For example, if $A$ is a Hopf algebra over an algebraically closed field of characteristic zero, its abelianisation $A_{ab}=A/\langle [A, A] \rangle$ is a commutative Hopf algebra (with structure inherited from $A$ - this part is true for any Hopf algebra over any field), and, by the Nullstellensatz, is the coordinate ring of a smooth algebraic group. In particular, $A_{ab}$ is a commutative domain. Thus, it must be that any algebra $B$ with an abelianisation $B_{ab}$ which is NOT a domain cannot be an admissible algebra in the above sense. An example of such an algebra would be $k[x,y]/\langle [x,y] = y^2 \rangle$. This example also answers your third question.

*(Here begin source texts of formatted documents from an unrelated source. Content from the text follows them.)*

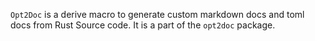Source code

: `Opt2Doc` is a derive macro to generate custom markdown docs and toml docs from Rust Source code. It is a part of the `opt2doc` package.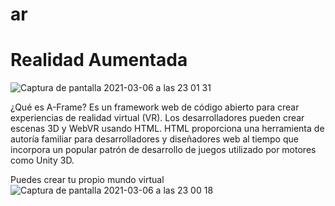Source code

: # ar
<h1>Realidad Aumentada</h1>

![Captura de pantalla 2021-03-06 a las 23 01 31](https://user-images.githubusercontent.com/65786438/110222089-0fe69880-7ed0-11eb-842c-8d204572c64e.png)


¿Qué es A-Frame? Es un framework web de código abierto para crear experiencias de realidad virtual (VR). Los desarrolladores pueden crear escenas 3D y WebVR usando HTML. HTML proporciona una herramienta de autoría familiar para desarrolladores y diseñadores web al tiempo que incorpora un popular patrón de desarrollo de juegos utilizado por motores como Unity 3D.

Puedes crear tu propio mundo virtual
![Captura de pantalla 2021-03-06 a las 23 00 18](https://user-images.githubusercontent.com/65786438/110222036-ce55ed80-7ecf-11eb-8d15-9f1515c948ea.png)

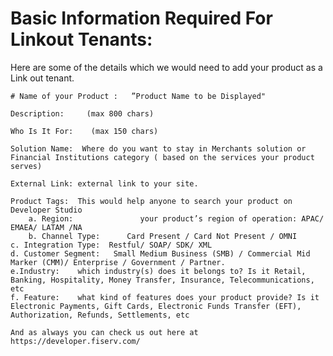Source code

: # Basic Information Required For Linkout Tenants:

Here are some of the details which we would need to add your product as a Link out tenant.

    # Name of your Product :   ”Product Name to be Displayed"

    Description:     (max 800 chars)

    Who Is It For:    (max 150 chars)

    Solution Name:  Where do you want to stay in Merchants solution or Financial Institutions category ( based on the services your product serves)

    External Link: external link to your site.
    
    Product Tags:  This would help anyone to search your product on Developer Studio
        a. Region:               your product’s region of operation: APAC/ EMAEA/ LATAM /NA
        b. Channel Type:      Card Present / Card Not Present / OMNI
	c. Integration Type:  Restful/ SOAP/ SDK/ XML
	d. Customer Segment:   Small Medium Business (SMB) / Commercial Mid Marker (CMM)/ Enterprise / Government / Partner.
	e.Industry:    which industry(s) does it belongs to? Is it Retail, Banking, Hospitality, Money Transfer, Insurance, Telecommunications, etc
	f. Feature:    what kind of features does your product provide? Is it Electronic Payments, Gift Cards, Electronic Funds Transfer (EFT), Authorization, Refunds, Settlements, etc

    And as always you can check us out here at https://developer.fiserv.com/
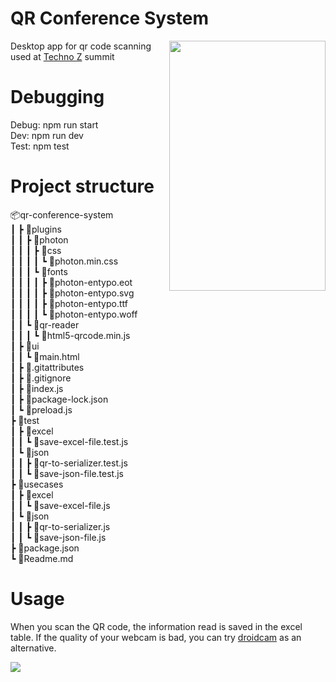 <h1>QR Conference System</h1>
<img align="right" width="250" height="400" src="https://i.ibb.co/bQChvMy/Ekran-g-r-nt-s-2022-06-04-011948-1.png">
<p align="left"> 
  Desktop app for qr code scanning used at <a href="https://www.linkedin.com/events/technoz6935059638434308097/">Techno Z</a> summit
</p>
<h1>Debugging</h1>
Debug: npm run start<br>
Dev: npm run dev<br>
Test: npm test
<h1>Project structure</h1>

📦qr-conference-system  
 ┃ ┣ 📂plugins  
 ┃ ┃ ┣ 📂photon  
 ┃ ┃ ┃ ┣ 📂css  
 ┃ ┃ ┃ ┃ ┗ 📜photon.min.css  
 ┃ ┃ ┃ ┗ 📂fonts  
 ┃ ┃ ┃ ┃ ┣ 📜photon-entypo.eot  
 ┃ ┃ ┃ ┃ ┣ 📜photon-entypo.svg  
 ┃ ┃ ┃ ┃ ┣ 📜photon-entypo.ttf  
 ┃ ┃ ┃ ┃ ┗ 📜photon-entypo.woff  
 ┃ ┃ ┗ 📂qr-reader  
 ┃ ┃ ┃ ┗ 📜html5-qrcode.min.js  
 ┃ ┣ 📂ui  
 ┃ ┃ ┗ 📜main.html  
 ┃ ┣ 📜.gitattributes  
 ┃ ┣ 📜.gitignore  
 ┃ ┣ 📜index.js  
 ┃ ┣ 📜package-lock.json  
 ┃ ┗ 📜preload.js  
 ┣ 📂test  
 ┃ ┣ 📂excel  
 ┃ ┃ ┗ 📜save-excel-file.test.js  
 ┃ ┗ 📂json  
 ┃ ┃ ┣ 📜qr-to-serializer.test.js  
 ┃ ┃ ┗ 📜save-json-file.test.js  
 ┣ 📂usecases  
 ┃ ┣ 📂excel  
 ┃ ┃ ┗ 📜save-excel-file.js  
 ┃ ┗ 📂json  
 ┃ ┃ ┣ 📜qr-to-serializer.js  
 ┃ ┃ ┗ 📜save-json-file.js  
 ┣ 📜package.json  
 ┗ 📜Readme.md
<h1>Usage</h1>
<p>When you scan the QR code, the information read is saved in the excel table. If the quality of your webcam is bad, you can try <a href="https://play.google.com/store/apps/details?id=com.dev47apps.droidcam&hl=tr&gl=US">droidcam</a> as an alternative.</p>
<img  src="https://i.ibb.co/WchxZJ4/Ekran-g-r-nt-s-2022-06-04-011525.png">
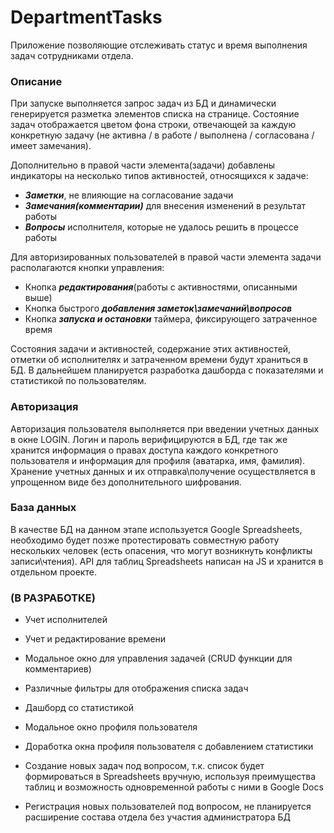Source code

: # DepartmentTasks

Приложение позволяющие отслеживать статус и время выполнения задач сотрудниками отдела.

### Описание

При запуске выполняется запрос задач из БД и динамически генерируется разметка элементов списка на странице. Состояние задач отображается цветом фона строки, отвечающей за каждую конкретную задачу (не активна / в работе / выполнена / согласована / имеет замечания).

Дополнительно в правой части элемента(задачи) добавлены индикаторы на несколько типов активностей, относящихся к задаче:

- **_Заметки_**, не влияющие на согласование задачи
- **_Замечания(комментарии)_** для внесения изменений в результат работы
- **_Вопросы_** исполнителя, которые не удалось решить в процессе работы

Для авторизированных пользователей в правой части элемента задачи располагаются кнопки управления:

- Кнопка **_редактирования_**(работы с активностями, описанными выше)
- Кнопка быстрого **_добавления заметок\замечаний\вопросов_**
- Кнопка **_запуска и остановки_** таймера, фиксирующего затраченное время

Состояния задачи и активностей, содержание этих активностей, отметки об исполнителях и затраченном времени будут храниться в БД. В дальнейшем планируется разработка дашборда с показателями и статистикой по пользователям.

### Авторизация

Авторизация пользователя выполняется при введении учетных данных в окне LOGIN. Логин и пароль верифицируются в БД, где так же хранится информация о правах доступа каждого конкретного пользователя и информация для профиля (аватарка, имя, фамилия). Хранение учетных данных и их отправка\получение осуществляется в упрощенном виде без дополнительного шифрования.

### База данных

В качестве БД на данном этапе используется Google Spreadsheets, необходимо будет позже протестировать совместную работу нескольких человек (есть опасения, что могут возникнуть конфликты записи\чтения). API для таблиц Spreadsheets написан на JS и хранится в отдельном проекте.

### (В РАЗРАБОТКЕ)

- Учет исполнителей
- Учет и редактирование времени
- Модальное окно для управления задачей (CRUD функции для комментариев)
- Различные фильтры для отображения списка задач
- Дашборд со статистикой
- Модальное окно профиля пользователя
- Доработка окна профиля пользователя с добавлением статистики

- Создание новых задач под вопросом, т.к. список будет формироваться в Spreadsheets вручную, используя преимущества таблиц и возможность одновременной работы с ними в Google Docs
- Регистрация новых пользователей под вопросом, не планируется расширение состава отдела без участия администратора БД

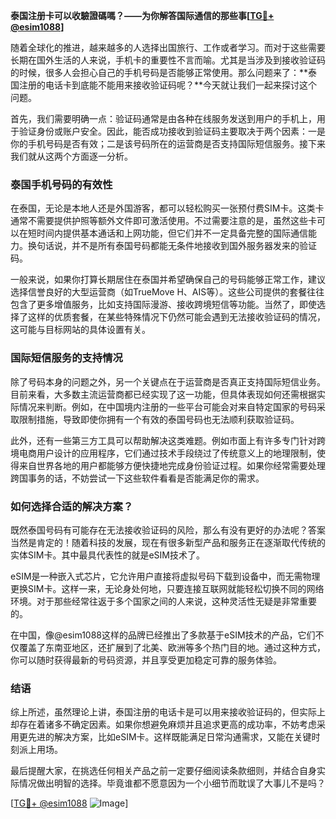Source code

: **泰国注册卡可以收驗證碼嗎？——为你解答国际通信的那些事[[TG💪+ @esim1088](https://t.me/s/esim1088)]**

随着全球化的推进，越来越多的人选择出国旅行、工作或者学习。而对于这些需要长期在国外生活的人来说，手机卡的重要性不言而喻。尤其是当涉及到接收验证码的时候，很多人会担心自己的手机号码是否能够正常使用。那么问题来了：**泰国注册的电话卡到底能不能用来接收验证码呢？**今天就让我们一起来探讨这个问题。

首先，我们需要明确一点：验证码通常是由各种在线服务发送到用户的手机上，用于验证身份或账户安全。因此，能否成功接收到验证码主要取决于两个因素：一是你的手机号码是否有效；二是该号码所在的运营商是否支持国际短信服务。接下来我们就从这两个方面逐一分析。

### 泰国手机号码的有效性

在泰国，无论是本地人还是外国游客，都可以轻松购买一张预付费SIM卡。这类卡通常不需要提供护照等额外文件即可激活使用。不过需要注意的是，虽然这些卡可以在短时间内提供基本通话和上网功能，但它们并不一定具备完整的国际通信能力。换句话说，并不是所有泰国号码都能无条件地接收到国外服务器发来的验证码。

一般来说，如果你打算长期居住在泰国并希望确保自己的号码能够正常工作，建议选择信誉良好的大型运营商（如TrueMove H、AIS等）。这些公司提供的套餐往往包含了更多增值服务，比如支持国际漫游、接收跨境短信等功能。当然了，即使选择了这样的优质套餐，在某些特殊情况下仍然可能会遇到无法接收验证码的情况，这可能与目标网站的具体设置有关。

### 国际短信服务的支持情况

除了号码本身的问题之外，另一个关键点在于运营商是否真正支持国际短信业务。目前来看，大多数主流运营商都已经实现了这一功能，但具体表现如何还需根据实际情况来判断。例如，在中国境内注册的一些平台可能会对来自特定国家的号码采取限制措施，导致即使你拥有一个有效的泰国号码也无法顺利获取验证码。

此外，还有一些第三方工具可以帮助解决这类难题。例如市面上有许多专门针对跨境电商用户设计的应用程序，它们通过技术手段绕过了传统意义上的地理限制，使得来自世界各地的用户都能够方便快捷地完成身份验证过程。如果你经常需要处理跨国事务的话，不妨尝试一下这些软件看看是否能满足你的需求。

### 如何选择合适的解决方案？

既然泰国号码有可能存在无法接收验证码的风险，那么有没有更好的办法呢？答案当然是肯定的！随着科技的发展，现在有很多新型产品和服务正在逐渐取代传统的实体SIM卡。其中最具代表性的就是eSIM技术了。

eSIM是一种嵌入式芯片，它允许用户直接将虚拟号码下载到设备中，而无需物理更换SIM卡。这样一来，无论身处何地，只要连接互联网就能轻松切换不同的网络环境。对于那些经常往返于多个国家之间的人来说，这种灵活性无疑是非常重要的。

在中国，像@esim1088这样的品牌已经推出了多款基于eSIM技术的产品，它们不仅覆盖了东南亚地区，还扩展到了北美、欧洲等多个热门目的地。通过这种方式，你可以随时获得最新的号码资源，并且享受更加稳定可靠的服务体验。

### 结语

综上所述，虽然理论上讲，泰国注册的电话卡是可以用来接收验证码的，但实际上却存在着诸多不确定因素。如果你想避免麻烦并且追求更高的成功率，不妨考虑采用更先进的解决方案，比如eSIM卡。这样既能满足日常沟通需求，又能在关键时刻派上用场。

最后提醒大家，在挑选任何相关产品之前一定要仔细阅读条款细则，并结合自身实际情况做出明智的选择。毕竟谁都不愿意因为一个小细节而耽误了大事儿不是吗？

[[TG💪+ @esim1088](https://t.me/s/esim1088) ![Image](https://i.postimg.cc/4NQfJmqS/Snipaste-2025-05-13-00-14-12.png)]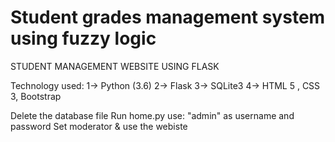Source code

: # Student grades management system using fuzzy logic
STUDENT MANAGEMENT WEBSITE USING FLASK

Technology used:
1-> 	 Python (3.6)
2-> 	 Flask
3-> 	 SQLite3
4->	 HTML 5 , CSS 3, Bootstrap


Delete the database file
Run home.py 
use: "admin" as username and password
Set moderator & use the webiste

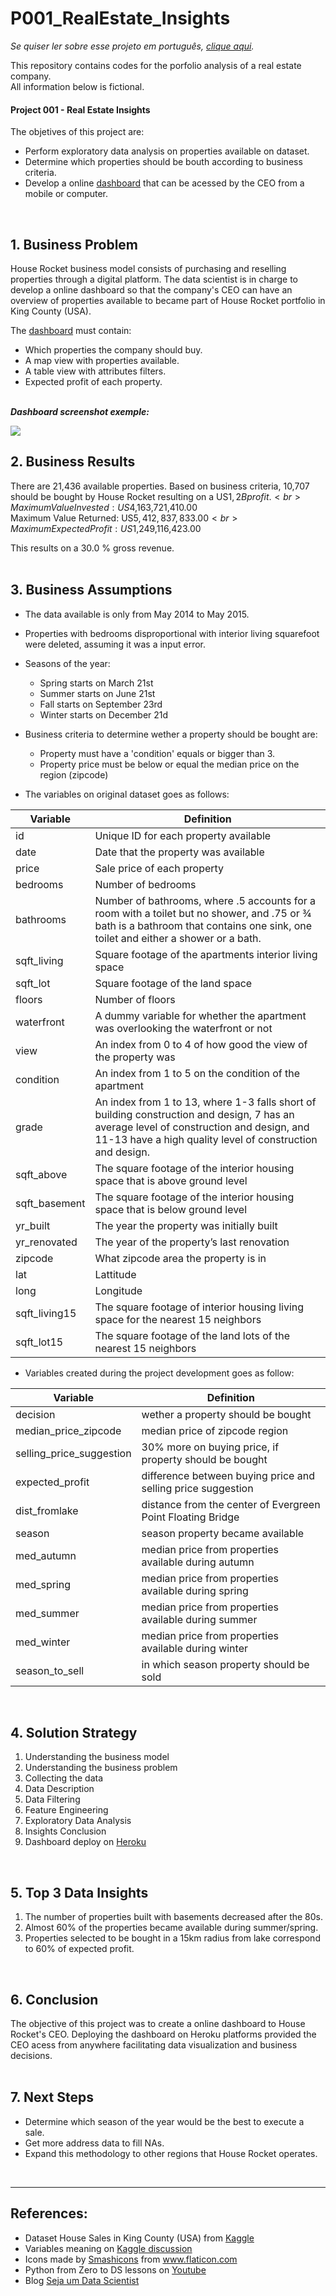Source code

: # P001_RealEstate_Insights

<i>Se quiser ler sobre esse projeto em português, [clique aqui](https://github.com/marianaborgal/P001_RealEstate_Insights/blob/main/Readme_EmPortugu%C3%AAs.md).</i>


This repository contains codes for the porfolio analysis of a real estate company. <br>
All information below is fictional.

#### Project 001 - Real Estate Insights
The objetives of this project are:
* Perform exploratory data analysis on properties available on dataset.
* Determine which properties should be bouth according to business criteria.
* Develop a online [dashboard](https://p001-realestate-insights.herokuapp.com/) that can be acessed by the CEO from a mobile or computer.
<br>

## 1. Business Problem
House Rocket business model consists of purchasing and reselling properties through a digital platform. The data scientist is in charge to develop a online dashboard so that the company's CEO can have an overview of properties available to became part of House Rocket portfolio in King County (USA).<br>

The [dashboard](https://p001-realestate-insights.herokuapp.com/) must contain:
   * Which properties the company should buy.
   * A map view with properties available.
   * A table view with attributes filters.
   * Expected profit of each property.<br><br>


**_Dashboard screenshot exemple:_**

<img src="https://user-images.githubusercontent.com/77681284/152690550-fc5b1c2e-6cf6-4bb5-ae7d-0b19b936ac0d.png"/>


<!-- <img src="https://user-images.githubusercontent.com/77681284/117519523-439a7900-af7a-11eb-8cf0-4900c78737e4.png" alt="image" width="200" align="right"/>
<img src="https://user-images.githubusercontent.com/77681284/152690450-089c6833-edbe-4eb2-bfa6-261973611e3a.png" alt="dashboard screenshot" width="300"  align="right"/> -->

## 2. Business Results
There are 21,436 available properties. Based on business criteria, 10,707 should be bought by House Rocket resulting on a US$1,2B profit.<br>
Maximum Value Invested: US$4,163,721,410.00<br>
Maximum Value Returned: US$5,412,837,833.00<br>
Maximum Expected Profit: US$1,249,116,423.00<br>

This results on a 30.0 % gross revenue.
<br><br>

## 3. Business Assumptions
* The data available is only from May 2014 to May 2015.
* Properties with bedrooms disproportional with interior living squarefoot were deleted, assuming it was a input error.
* Seasons of the year:<br>
   * Spring starts on March 21st<br>
   * Summer starts on June 21st<br>
   * Fall starts on September 23rd<br>
   * Winter starts on December 21d<br>
* Business criteria to determine wether a property should be bought are:
   * Property must have a 'condition' equals or bigger than 3.
   * Property price must be below or equal the median price on the region (zipcode)

* The variables on original dataset goes as follows:<br>

Variable | Definition
------------ | -------------
|id | Unique ID for each property available|
|date | Date that the property was available|
|price | Sale price of each property |
|bedrooms | Number of bedrooms|
|bathrooms | Number of bathrooms, where .5 accounts for a room with a toilet but no shower, and .75 or ¾ bath is a bathroom that contains one sink, one toilet and either a shower or a bath.|
|sqft_living | Square footage of the apartments interior living space|
|sqft_lot | Square footage of the land space|
|floors | Number of floors|
|waterfront | A dummy variable for whether the apartment was overlooking the waterfront or not|
|view | An index from 0 to 4 of how good the view of the property was|
|condition | An index from 1 to 5 on the condition of the apartment|
|grade | An index from 1 to 13, where 1-3 falls short of building construction and design, 7 has an average level of construction and design, and 11-13 have a high quality level of construction and design.|
|sqft_above | The square footage of the interior housing space that is above ground level|
|sqft_basement | The square footage of the interior housing space that is below ground level|
|yr_built | The year the property was initially built|
|yr_renovated | The year of the property’s last renovation|
|zipcode | What zipcode area the property is in|
|lat | Lattitude|
|long | Longitude|
|sqft_living15 | The square footage of interior housing living space for the nearest 15 neighbors|
|sqft_lot15 | The square footage of the land lots of the nearest 15 neighbors|

* Variables created during the project development goes as follow:

Variable | Definition
------------ | -------------
| decision | wether a property should be bought |
| median_price_zipcode | median price of zipcode region |
| selling_price_suggestion | 30% more on buying price, if property should be bought |
| expected_profit | difference between buying price and selling price suggestion  |
| dist_fromlake | distance from the center of Evergreen Point Floating Bridge |
| season | season property became available |
| med_autumn | median price from properties available during autumn  |
| med_spring | median price from properties available during spring |
| med_summer | median price from properties available during summer |
| med_winter | median price from properties available during winter |
| season_to_sell | in which season property should be sold |

<br>

## 4. Solution Strategy
1. Understanding the business model
2. Understanding the business problem
3. Collecting the data
4. Data Description
5. Data Filtering
6. Feature Engineering
8. Exploratory Data Analysis
9. Insights Conclusion
10. Dashboard deploy on [Heroku](https://p001-reale-insights.herokuapp.com/)
<br>

## 5. Top 3 Data Insights
1. The number of properties built with basements decreased after the 80s.
2. Almost 60% of the properties became available during summer/spring.
3. Properties selected to be bought in a 15km radius from lake correspond to 60% of expected profit.
<br>

## 6. Conclusion
The objective of this project was to create a online dashboard to House Rocket's CEO. Deploying the dashboard on Heroku platforms provided the CEO acess from anywhere facilitating data visualization and business decisions.
<br><br>

## 7. Next Steps
* Determine which season of the year would be the best to execute a sale.
* Get more address data to fill NAs.
* Expand this methodology to other regions that House Rocket operates.
<br>

---
## References:
* Dataset House Sales in King County (USA) from [Kaggle](https://www.kaggle.com/harlfoxem/housesalesprediction)
* Variables meaning on [Kaggle discussion](https://www.kaggle.com/harlfoxem/housesalesprediction/discussion/207885)
* <div>Icons made by <a href="https://www.flaticon.com/authors/smashicons" title="Smashicons">Smashicons</a> from <a href="https://www.flaticon.com/" title="Flaticon">www.flaticon.com</a></div>
* Python from Zero to DS lessons on [Youtube](https://www.youtube.com/watch?v=1xXK_z9M6yk&list=PLZlkyCIi8bMprZgBsFopRQMG_Kj1IA1WG&ab_channel=SejaUmDataScientist)
* Blog [Seja um Data Scientist](https://sejaumdatascientist.com/os-5-projetos-de-data-science-que-fara-o-recrutador-olhar-para-voce/)
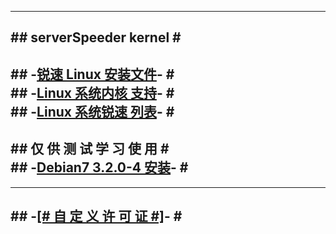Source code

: -----------------------------   
#\#  serverSpeeder kernel  \#                           
-----------------------------                        
#\#  -[锐速  Linux 安装文件](https://github.com/0oVicero0/serverSpeeder_kernel/raw/master/apxfiles.tar.gz)-  \#       
#\#  -[Linux 系统内核  支持](https://github.com/0oVicero0/serverSpeeder_kernel/blob/master/SystemList.md)-  \#     
#\#  -[Linux 系统锐速  列表](https://github.com/0oVicero0/serverSpeeder_kernel/blob/master/serverSpeeder.txt)-  \#     
-----------------------------   
#\#  仅 供 测 试 学 习 使 用  \#        
#\#  -[Debian7 3.2.0-4 安装](https://github.com/0oVicero0/serverSpeeser_Install)-  \#    
-----------------------------   
-----------------------------   
#\#  -[[# 自 定 义 许 可 证 #]](http://serverspeeder.azurewebsites.net)-  \#               
-----------------------------   

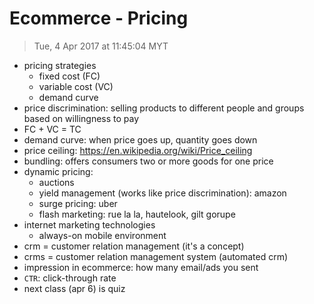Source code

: # Ecommerce - Pricing
> Tue, 4 Apr 2017 at 11:45:04 MYT

- pricing strategies
    - fixed cost (FC)
    - variable cost (VC)
    - demand curve
- price discrimination: selling products to different people and groups based on willingness to pay
- FC + VC = TC
- demand curve: when price goes up, quantity goes down
- price ceiling: https://en.wikipedia.org/wiki/Price_ceiling
- bundling: offers consumers two or more goods for one price
- dynamic pricing:
    - auctions
    - yield management (works like price discrimination): amazon
    - surge pricing: uber
    - flash marketing: rue la la, hautelook, gilt gorupe
- internet marketing technologies
    - always-on mobile environment
- crm = customer relation management (it's a concept)
- crms = customer relation management system (automated crm)
- impression in ecommerce: how many email/ads you sent
- `CTR`: click-through rate
- next class (apr 6) is quiz

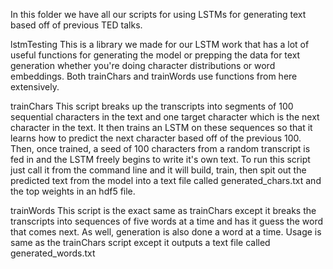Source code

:In this folder we have all our scripts for using LSTMs for generating text based off of previous TED talks.

lstmTesting
This is a library we made for our LSTM work that has a lot of useful functions for generating the model or prepping the data for text generation whether you're doing character distributions or word embeddings. 
Both trainChars and trainWords use functions from here extensively.

trainChars
This script breaks up the transcripts into segments of 100 sequential characters in the text and one target character which is the next character in the text. It then trains an LSTM on these sequences so that it learns how to predict the next character based off of the previous 100. Then, once trained, a seed of 100 characters from a random transcript is fed in and the LSTM freely begins to write it's own text.
To run this script just call it from the command line and it will build, train, then spit out the predicted text from the model into a text file called generated_chars.txt and the top weights in an hdf5 file.

trainWords
This script is the exact same as trainChars except it breaks the transcripts into sequences of five words at a time and has it guess the word that comes next. As well, generation is also done a word at a time.
Usage is same as the trainChars script except it outputs a text file called generated_words.txt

In regards to your second question about uniqueness: in general an algebra can admit several distinct Hopf structures. Take, for example, $H = k[x,y,z]$. Its Hopf structures are in 1-1 correspondence with 3-d unipotent groups, of which there are two: the abelian group and the 3-d Heisenberg group. These correspond to a Hopf structure generated by primitive elements in the former case, and a Hopf structure generated by two primitives ($x$ and $y$ say) and a non-primitive, $z$ say, such that $\Delta(z) = 1\otimes z + x\otimes y + z\otimes 1$.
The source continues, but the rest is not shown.